Secrets Left to Post: 03 pages, 056 secrets from Secret Submission Post #328.
Secrets Not Posted: [ 0 - broken links ], [ 0 - not!secrets ], [ 0 - not!fandom ], [ 0 - too big ], [ 0 - repeat ].
Current Secret Submissions Post: here.
Suggestions, comments, and concerns should go here.

(Anonymous) 2013-04-17 04:17 am (UTC)(link)
NAYRT, but I'll put it this way then: not liking a character because they "get in the way of your ship" then makes you petty, shallow, and the very reason that the term "shipper" has such negative connotations in fandom. It's why shippers, and slashers in particular, get such a bad rap. It's where the stereotype that slashers just want to see pretty gay boyz and hate all the womenz that try to get in their way comes from.

It may not be morally WRONG, but it's fucking annoying.

(Anonymous) 2013-04-17 04:36 am (UTC)(link)
Thank you.
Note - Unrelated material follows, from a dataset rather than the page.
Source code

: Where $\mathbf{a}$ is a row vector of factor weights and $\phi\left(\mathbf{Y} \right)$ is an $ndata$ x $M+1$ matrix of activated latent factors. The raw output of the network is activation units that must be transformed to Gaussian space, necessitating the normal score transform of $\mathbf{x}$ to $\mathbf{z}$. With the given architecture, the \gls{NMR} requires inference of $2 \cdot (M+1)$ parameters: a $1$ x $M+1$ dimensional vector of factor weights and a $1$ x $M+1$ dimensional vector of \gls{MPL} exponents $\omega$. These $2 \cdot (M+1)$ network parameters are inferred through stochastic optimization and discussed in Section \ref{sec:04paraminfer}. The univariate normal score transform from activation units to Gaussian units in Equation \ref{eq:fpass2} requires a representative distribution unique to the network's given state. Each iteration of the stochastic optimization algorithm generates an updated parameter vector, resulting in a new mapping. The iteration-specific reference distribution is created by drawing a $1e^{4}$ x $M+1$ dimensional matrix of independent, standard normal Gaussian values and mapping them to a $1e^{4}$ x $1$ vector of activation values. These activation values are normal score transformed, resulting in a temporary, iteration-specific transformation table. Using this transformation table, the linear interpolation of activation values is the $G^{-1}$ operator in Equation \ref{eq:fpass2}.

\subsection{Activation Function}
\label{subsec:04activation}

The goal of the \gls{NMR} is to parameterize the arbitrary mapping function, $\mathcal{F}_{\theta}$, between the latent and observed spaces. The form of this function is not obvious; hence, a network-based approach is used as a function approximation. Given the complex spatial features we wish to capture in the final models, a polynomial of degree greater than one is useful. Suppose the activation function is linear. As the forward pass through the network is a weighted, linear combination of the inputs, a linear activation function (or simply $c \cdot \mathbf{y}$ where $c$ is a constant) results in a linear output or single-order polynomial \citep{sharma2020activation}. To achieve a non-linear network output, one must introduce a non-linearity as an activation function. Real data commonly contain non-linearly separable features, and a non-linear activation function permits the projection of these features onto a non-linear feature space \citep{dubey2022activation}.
It's not 'wrong', per se, certainly not on the same level as disliking people because of their sexuality or race, but it's also very very petty.

Someone once tried to defend the concept to me as 'hating the person your crush is dating, even if she's the sweetest person in the world'. Which...isn't all that laudable a position in itself.
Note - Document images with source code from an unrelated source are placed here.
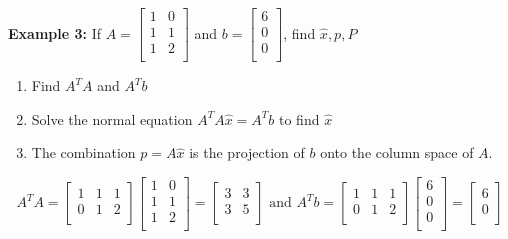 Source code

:\textbf{Example 3:} If \(A = \begin{bmatrix}
    1 & 0  \\
    1 & 1  \\
    1 & 2  \\
\end{bmatrix}\) and \(b = \begin{bmatrix}
     6 \\
     0 \\
     0 \\
\end{bmatrix}\), find \(\hat{x}, p, P\)
\begin{enumerate}
    \item Find \(A^T A\) and \(A^T b\) 
    \item Solve the normal equation \(A^T A\hat{x} = A^T b\) to find \(\hat{x}\)
    \item The combination \(p = A\hat{x}\) is the projection of \(b\) onto the column space of \(A\).       
\end{enumerate}   
\[
    A^T A =
    \begin{bmatrix}
        1 & 1 & 1  \\
        0 & 1 & 2  \\
    \end{bmatrix}
    \begin{bmatrix}
        1 & 0  \\
        1 & 1  \\
        1 & 2   \\
    \end{bmatrix}
    = 
    \begin{bmatrix}
        3 & 3  \\
        3 & 5  \\
    \end{bmatrix}
    \text{ and }
    A^T b = 
    \begin{bmatrix}
        1 & 1 & 1  \\
        0 & 1 & 2  \\
    \end{bmatrix}
    \begin{bmatrix}
         6 \\
         0 \\
         0 \\
    \end{bmatrix}
    = 
    \begin{bmatrix}
         6 \\
         0 \\
    \end{bmatrix}
\]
(Anonymous) 2013-04-17 07:17 am (UTC)(link)
But that's not comparable at all, imo. Hating the person your crush is dating, that affects a real person, real people are involved and that IS shallow. Hating a fictional character? This is totally different, and those feelings don't automatically translate into real life feelings for a similar situation.

(Anonymous) 2013-04-17 10:35 am (UTC)(link)
You could also argue that holding any opinions about a fictional character is shallow. The debate here isn't about the degree to which real people are affected by your dislike.

It's about whether judging anyone - male, female, real, fictional - by who they're in a relationship instead of who they are is a shallow concept. I'm inclined to believe that it is.

(Anonymous) 2013-04-17 04:02 pm (UTC)(link)
What? I don't really understand. Certainly having opinions about fictional characters isn't inherently shallow, I'm not sure what you mean by saying that.

My point is that real or fictional IS the difference. We can't compare that kind of judgment because we're talking about apples and oranges. It makes all the difference in the world. Fictional characters aren't real people, they usually aren't fully developed and certainly lack the complexities of real people. If you're trying to say the concept of disliking somebody because they get in the way of the romance you want is shallow... well, sure, but it's a hard principle to compare precisely because these are incomparable situations. Real life is shallow because it negates the value of a real person and their feelings. Fictional... who cares. I get that characters can have value, too, and personalities that are discounted when "disliking" for this reason.

but my main point, sorry to ramble, is that in the case of fictional: who cares. we are not obliged to fictional characters.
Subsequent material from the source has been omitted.